The girls looked at it and then at one another hopelessly.
‘Could the key have fallen down among the flowers?’ Jack ventured.
This led to a hasty, ruthless search among the pansies, but all to no purpose. The key was not there, the wall was impossible to climb, and the minutes were racing along past dinner-time. Jack and Jen grew more hungry and more desperate every moment.
‘Isn’t there any other way back?’ Jack pleaded.

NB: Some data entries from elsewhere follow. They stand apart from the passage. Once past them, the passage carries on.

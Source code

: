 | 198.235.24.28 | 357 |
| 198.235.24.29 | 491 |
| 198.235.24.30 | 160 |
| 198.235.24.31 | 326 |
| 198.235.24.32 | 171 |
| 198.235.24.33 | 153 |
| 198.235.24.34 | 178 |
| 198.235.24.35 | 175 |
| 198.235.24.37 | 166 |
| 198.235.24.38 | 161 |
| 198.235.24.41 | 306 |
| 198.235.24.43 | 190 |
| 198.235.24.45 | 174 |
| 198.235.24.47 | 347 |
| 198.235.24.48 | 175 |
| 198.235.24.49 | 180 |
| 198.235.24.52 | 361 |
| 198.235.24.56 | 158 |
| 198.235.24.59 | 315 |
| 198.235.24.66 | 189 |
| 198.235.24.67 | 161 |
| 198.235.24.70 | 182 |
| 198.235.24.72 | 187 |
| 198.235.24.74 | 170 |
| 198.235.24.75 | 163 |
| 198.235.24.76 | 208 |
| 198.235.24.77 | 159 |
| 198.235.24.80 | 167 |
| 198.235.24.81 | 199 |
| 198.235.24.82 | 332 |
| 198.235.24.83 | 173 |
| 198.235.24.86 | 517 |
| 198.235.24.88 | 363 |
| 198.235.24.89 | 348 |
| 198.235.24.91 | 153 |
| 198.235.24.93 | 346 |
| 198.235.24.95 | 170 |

‘I haven’t seen one. We’ll have to ask Mrs Watson to let us out, and go round by the road, that’s all. She knows me,’ Jen said valiantly. ‘She’s quite nice, Jack.’
‘But isn’t it miles and miles by the road? And it’s late already!’
‘And we’re so close! It’s simply beastly. It is a good way, but we’ll run, Jack. I don’t see what else we can do.’
‘But we’ll look so funny in these things! And we haven’t any hats!’
They were both wearing very short blue gym. tunics, with white sleeves and green girdles. The Hall had no gymnasium, of course, but gym. dress was the popular wear among the juniors for games and garden, and while both girls certainly wore their tunics very short from choice, Jen’s long legs stuck out of hers in a way which even Jack eyed askance, when it was a question of going down the road with her in it.
Jen laughed. ‘It’s dinner-time; we shan’t meet anybody.’
‘I know it’s dinner-time. I’m dying of hunger. Come on, then, if we must. You must talk to the old woman,’ and they set off rather apprehensively to find Ann Watson and confess their plight.